Search query entry box 702 allows a user to enter a search query.
After the user enters a search query, the search query is displayed
in the box 702, and the user may execute the query by pressing
search button 710, pressing the ENTER key, or taking any other
action designated by GUI 700 to execute the query. After execution
of the search query, search results 708 are displayed in the GUI.
In some embodiments, the "search results" 708 are the content of an
email folder when no search query has been issued. For example, in
GUI 700, the "search results" 708 show a list of conversations
(some of which have more than one message, as indicated by the
integer value 705 in parentheses adjacent the sender list 707 for
each listed conversation that contains more than one message) in
the user's inbox.
[0073] GUI 700 shows presentation facets 704-1, 704-2, . . . ,
704-5, which are located in a horizontal array just below the
search query entry box 702. In some embodiments, a user selects a
presentation facet by clicking on it. For example, if a user clicks
on presentation facet "to:yahoo.com" 704-2, the facet
"to:yahoo.com" would be added to the search query. In alternative
embodiments, the presentation facets are placed in other locations
in the GUI 700, the presentation facets are aligned vertically, or
there are more or fewer presentation facets displayed. In some
embodiments, a clickable icon 706 is placed next to each
presentation facet that designates the logically opposite facet.
For example, The icon (-) 706 next to presentation facet
"is:unread" 704-5 would designate the facet "not is:unread"; i.e.,
messages that have been read. In general, the clickable icon (-)
706 may be placed next to each of the presentation facets. One of
skill in the art would recognize that many alternative graphic
symbols or text could be used to designate presentation facets that
are the exact opposites of the ones displayed.
[0074] Prior to execution of method 600 in FIGS. 6A and 6B, a set
of facet characteristics is established. The universe of potential
facet characteristics has at least three general categories. The
first general category consists of facet characteristics based on
the historical activities of one or more users. Here the idea is
that past behavior is a predictor of future behavior. The second
general category consists of measuring the effects of candidate
facets on the initial set of search results, typically by counting
based on some rule. The third category consists of intrinsic
characteristics of the operators and their values.
[0075] The first category of facet characteristics is based on the
search history of the user, or alternately the search history of a
community of users. Previous user behavior is a good indication of
a facet's usefulness. A candidate facet that has been frequently
selected in the past by a user, or community of users, is likely to
be selected in the future. Additionally, the context in which a
facet was selected may influence its selection. For example, a user
may search for the term "john" and then select the facet "from:john
smith." In this case, the facet is useful in the context of the
query "john" but may not be relevant to other queries.
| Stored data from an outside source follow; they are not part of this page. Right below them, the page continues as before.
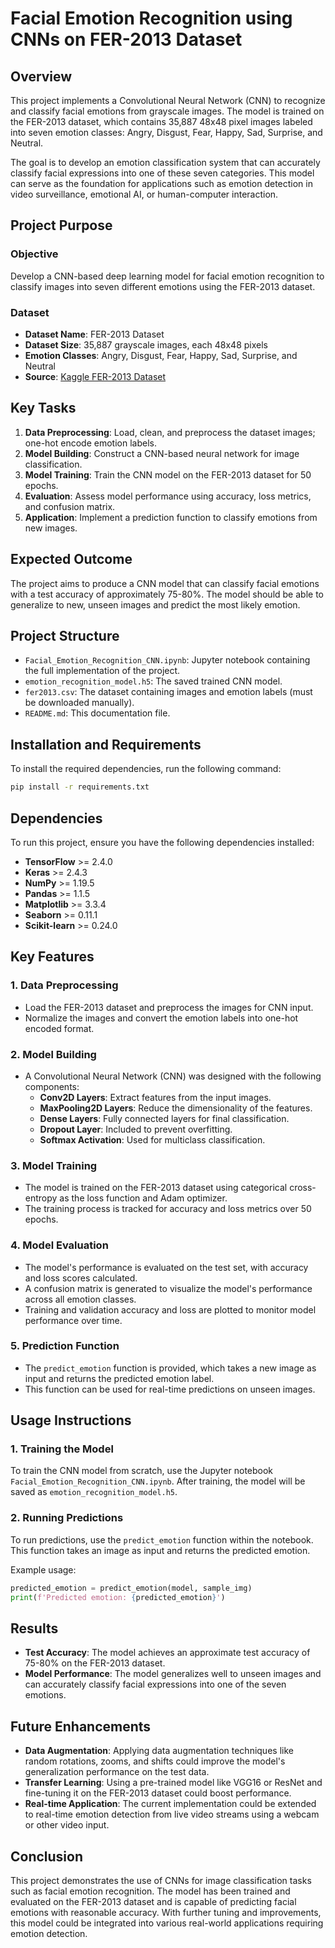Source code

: 
# Facial Emotion Recognition using CNNs on FER-2013 Dataset

## Overview

This project implements a Convolutional Neural Network (CNN) to recognize and classify facial emotions from grayscale images. The model is trained on the FER-2013 dataset, which contains 35,887 48x48 pixel images labeled into seven emotion classes: Angry, Disgust, Fear, Happy, Sad, Surprise, and Neutral.

The goal is to develop an emotion classification system that can accurately classify facial expressions into one of these seven categories. This model can serve as the foundation for applications such as emotion detection in video surveillance, emotional AI, or human-computer interaction.

## Project Purpose

### Objective

Develop a CNN-based deep learning model for facial emotion recognition to classify images into seven different emotions using the FER-2013 dataset.

### Dataset

- **Dataset Name**: FER-2013 Dataset
- **Dataset Size**: 35,887 grayscale images, each 48x48 pixels
- **Emotion Classes**: Angry, Disgust, Fear, Happy, Sad, Surprise, and Neutral
- **Source**: [Kaggle FER-2013 Dataset](https://www.kaggle.com/datasets/msambare/fer2013)

## Key Tasks

1. **Data Preprocessing**: Load, clean, and preprocess the dataset images; one-hot encode emotion labels.
2. **Model Building**: Construct a CNN-based neural network for image classification.
3. **Model Training**: Train the CNN model on the FER-2013 dataset for 50 epochs.
4. **Evaluation**: Assess model performance using accuracy, loss metrics, and confusion matrix.
5. **Application**: Implement a prediction function to classify emotions from new images.

## Expected Outcome

The project aims to produce a CNN model that can classify facial emotions with a test accuracy of approximately 75-80%. The model should be able to generalize to new, unseen images and predict the most likely emotion.

## Project Structure

- `Facial_Emotion_Recognition_CNN.ipynb`: Jupyter notebook containing the full implementation of the project.
- `emotion_recognition_model.h5`: The saved trained CNN model.
- `fer2013.csv`: The dataset containing images and emotion labels (must be downloaded manually).
- `README.md`: This documentation file.

## Installation and Requirements

To install the required dependencies, run the following command:

```bash
pip install -r requirements.txt
```

## Dependencies

To run this project, ensure you have the following dependencies installed:

- **TensorFlow** >= 2.4.0
- **Keras** >= 2.4.3
- **NumPy** >= 1.19.5
- **Pandas** >= 1.1.5
- **Matplotlib** >= 3.3.4
- **Seaborn** >= 0.11.1
- **Scikit-learn** >= 0.24.0

## Key Features

### 1. Data Preprocessing

- Load the FER-2013 dataset and preprocess the images for CNN input.
- Normalize the images and convert the emotion labels into one-hot encoded format.

### 2. Model Building

- A Convolutional Neural Network (CNN) was designed with the following components:
  - **Conv2D Layers**: Extract features from the input images.
  - **MaxPooling2D Layers**: Reduce the dimensionality of the features.
  - **Dense Layers**: Fully connected layers for final classification.
  - **Dropout Layer**: Included to prevent overfitting.
  - **Softmax Activation**: Used for multiclass classification.

### 3. Model Training

- The model is trained on the FER-2013 dataset using categorical cross-entropy as the loss function and Adam optimizer.
- The training process is tracked for accuracy and loss metrics over 50 epochs.

### 4. Model Evaluation

- The model's performance is evaluated on the test set, with accuracy and loss scores calculated.
- A confusion matrix is generated to visualize the model's performance across all emotion classes.
- Training and validation accuracy and loss are plotted to monitor model performance over time.

### 5. Prediction Function

- The `predict_emotion` function is provided, which takes a new image as input and returns the predicted emotion label.
- This function can be used for real-time predictions on unseen images.

## Usage Instructions

### 1. Training the Model

To train the CNN model from scratch, use the Jupyter notebook `Facial_Emotion_Recognition_CNN.ipynb`. After training, the model will be saved as `emotion_recognition_model.h5`.

### 2. Running Predictions

To run predictions, use the `predict_emotion` function within the notebook. This function takes an image as input and returns the predicted emotion.

Example usage:

```python
predicted_emotion = predict_emotion(model, sample_img)
print(f'Predicted emotion: {predicted_emotion}') 
```

## Results

- **Test Accuracy**: The model achieves an approximate test accuracy of 75-80% on the FER-2013 dataset.
- **Model Performance**: The model generalizes well to unseen images and can accurately classify facial expressions into one of the seven emotions.

## Future Enhancements

- **Data Augmentation**: Applying data augmentation techniques like random rotations, zooms, and shifts could improve the model's generalization performance on the test data.
- **Transfer Learning**: Using a pre-trained model like VGG16 or ResNet and fine-tuning it on the FER-2013 dataset could boost performance.
- **Real-time Application**: The current implementation could be extended to real-time emotion detection from live video streams using a webcam or other video input.

## Conclusion

This project demonstrates the use of CNNs for image classification tasks such as facial emotion recognition. The model has been trained and evaluated on the FER-2013 dataset and is capable of predicting facial emotions with reasonable accuracy. With further tuning and improvements, this model could be integrated into various real-world applications requiring emotion detection.
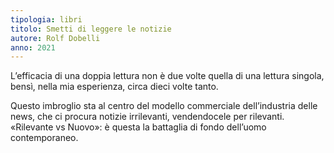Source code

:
 ```yaml
---
tipologia: libri
titolo: Smetti di leggere le notizie
autore: Rolf Dobelli
anno: 2021
---
```


L’efficacia di una doppia lettura non è due volte quella di una lettura singola, bensì, nella mia esperienza, circa dieci volte tanto.

Questo imbroglio sta al centro del modello commerciale dell’industria delle news, che ci procura notizie irrilevanti, vendendocele per rilevanti. «Rilevante vs Nuovo»: è questa la battaglia di fondo dell’uomo contemporaneo.
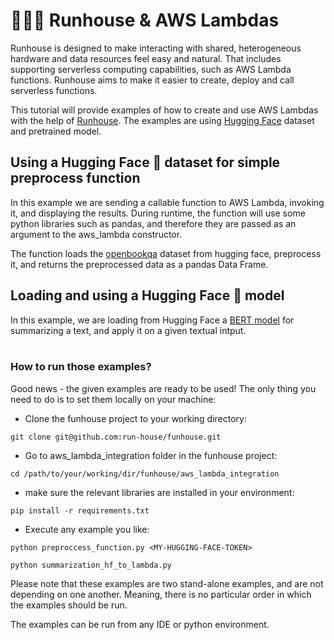 # 👩🏻‍💻 Runhouse & AWS Lambdas

Runhouse is designed to make interacting with shared, heterogeneous
hardware and data resources feel easy and natural. That includes supporting
serverless computing capabilities, such as AWS Lambda functions. Runhouse aims to
make it easier to create, deploy and call serverless functions. 

This tutorial will provide examples of how to create and use AWS Lambdas with 
the help of [Runhouse](https://www.run.house/docs/api/python/function#runhouse.aws_lambda_fn). The examples are using [Hugging Face](https://huggingface.co/) dataset and pretrained
model.

## Using a Hugging Face 🤗 dataset for simple preprocess function

In this example we are sending a callable function to AWS Lambda, invoking it, and
displaying the results. During runtime, the function will use some python 
libraries such as pandas, and therefore they are passed as an argument to
the aws_lambda constructor. 

The function loads the [openbookqa](https://huggingface.co/datasets/openbookqa) dataset from hugging face, 
preprocess it, and returns the preprocessed data as a pandas Data Frame. 

## Loading and using a Hugging Face 🤗 model

In this example, we are loading from Hugging Face a [BERT model](https://huggingface.co/sshleifer/distilbart-cnn-12-6) 
for summarizing a text, and apply it on a given textual intput.
<br/>
<br/>
### How to run those examples?
Good news - the given examples are ready to be used! The only thing you need to do is to set them 
locally on your machine:

* Clone the funhouse project to your working directory:
```
git clone git@github.com:run-house/funhouse.git
```
* Go to aws_lambda_integration folder in the funhouse project:
```
cd /path/to/your/working/dir/funhouse/aws_lambda_integration
```
* make sure the relevant libraries are installed in your environment:
```
pip install -r requirements.txt
```
* Execute any example you like:
```
python preproccess_function.py <MY-HUGGING-FACE-TOKEN>

python summarization_hf_to_lambda.py
```
Please note that these examples are two stand-alone examples, and are not depending on one another. Meaning, there is 
no particular order in which the examples should be run.

The examples can be run from any IDE or python environment.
[0076] There are several ways to evaluate candidate facets using
the search history of users: [0077] By facet: Score a candidate
facet by how many times it has been used in previous queries. This
includes every occurrence of the candidate facet in the user's
query history, or the query history of a community of users. [0078]
By terms in search query: Given the terms in the current search
query (if any), how many times has the candidate facet occurred
together with all of these terms in previous queries? This includes
any previous queries that contained all these terms plus the
candidate facet as a subset, regardless of order in the previous
queries. For example, the candidate facet "from:bill" and the query
"to:me" would match the previous query "from:bill to:me
has:attachment." [0079] By exact query: Given the terms in the
current search query and the candidate facet, how many times have
all of these terms been used together in a previous query without
any additional terms? For example, the candidate facet "from:bill"
and the query "to:me" would not match the previous query "from:bill
to:me has:attachment" because the previous query has the additional
term "has: attachment."
[0080] These three popularity evaluation approaches provide a range
of flexibility for measuring facet popularity. The first is context
insensitive, the second mildly context sensitive and the third
requires context. Different embodiments may use any subset of these
approaches, or may use all three approaches.
[0081] Some embodiments of the present invention have facet
characteristics corresponding to each popularity evaluation
approach and how many times each candidate facet matches previous
queries based on the popularity evaluation approach. For example,
facet characteristics may correspond to zero matches, one or more
match, exactly one match, exactly two matches, three or more
matches, or other similar counts. Because of the three distinct
approaches and the different counts that may be used, there can be
many facet characteristics that measure popularity. Embodiments of
the present invention may use any subset of these possible facet
characteristics. One of skill in the art would recognize that
alternative popularity approaches are possible and alternative
matching methodologies are possible, creating a much broader list
of possible facet characteristics.
[0082] Even when a candidate facet is not truly "popular," it may
be popular relative to other candidate facets, or vice versa. Using
the same three popularity approaches above, some embodiments of the
present invention include facet characteristics based on the
relative popularity of candidate facets. Some embodiments include
facet characteristics that identify the most popular of the
candidate facets, the second most popular of the candidate facets,
the third most popular of the candidate facets, or the top five
most popular of the candidate facets. For example, one exemplary
facet characteristic is "the most popular candidate facet based on
terms in the search query." This example facet characteristic would
apply to only one candidate facet, unless there were two or more
candidate facets that tied for usage.
[0083] The second category of facet characteristics is based on
counting search results that match certain criteria. One criterion
(sometimes called selectivity) is how evenly a facet splits the
search results. This criterion can be converted into facet
characteristics by comparing the relative selectivity of the
candidate facets. For example, some embodiments include facet
characteristics corresponding to: the candidate facet that is
number 1 in selectivity, the candidate facet that is number 2 in
selectivity, the candidate facet that is number 3 in selectivity,
the candidate facets that are in the top five for selectivity, and
the candidate facets that are not in the top 5 for selectivity.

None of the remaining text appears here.